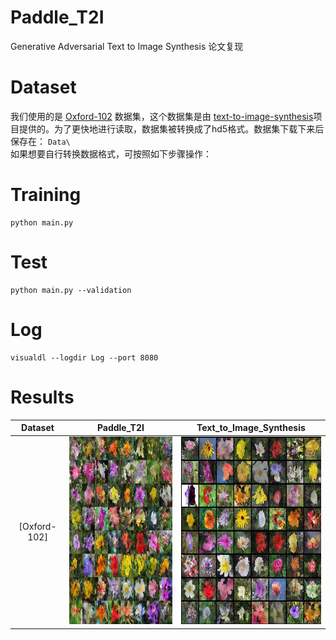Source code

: # Paddle_T2I
Generative Adversarial Text to Image Synthesis 论文复现
# Dataset
我们使用的是 [Oxford-102](https://drive.google.com/open?id=1EgnaTrlHGaqK5CCgHKLclZMT_AMSTyh8) 数据集，这个数据集是由 [text-to-image-synthesis](https://github.com/aelnouby/Text-to-Image-Synthesis)项目提供的。为了更快地进行读取，数据集被转换成了hd5格式。数据集下载下来后保存在： ```Data\```   
如果想要自行转换数据格式，可按照如下步骤操作：  

# Training
```
python main.py
```
# Test
```
python main.py --validation
```
# Log
```
visualdl --logdir Log --port 8080
```
# Results
Dataset | Paddle_T2I | Text_to_Image_Synthesis
:------:|:----------:|:------------------------:|
[Oxford-102]|<img src="examples/paddle_T2I_64images.png" height = "300" width="300"/><br/>|<img src="examples/Text_to_Image_Synthesis_64_images.png" height = "300" width="300"/><br/>|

WHAT YOU NEED TO DO: Pictures aside, retype the entries above exactly as they are.

PROBLEM SOLUTION:
Source code

: # Paddle_T2I
Generative Adversarial Text to Image Synthesis 论文复现
# Dataset
我们使用的是 [Oxford-102](https://drive.google.com/open?id=1EgnaTrlHGaqK5CCgHKLclZMT_AMSTyh8) 数据集，这个数据集是由 [text-to-image-synthesis](https://github.com/aelnouby/Text-to-Image-Synthesis)项目提供的。为了更快地进行读取，数据集被转换成了hd5格式。数据集下载下来后保存在： ```Data\```   
如果想要自行转换数据格式，可按照如下步骤操作：  

# Training
```
python main.py
```
# Test
```
python main.py --validation
```
# Log
```
visualdl --logdir Log --port 8080
```
# Results
Dataset | Paddle_T2I | Text_to_Image_Synthesis
:------:|:----------:|:------------------------:|
[Oxford-102]|<img src="examples/paddle_T2I_64images.png" height = "300" width="300"/><br/>|<img src="examples/Text_to_Image_Synthesis_64_images.png" height = "300" width="300"/><br/>|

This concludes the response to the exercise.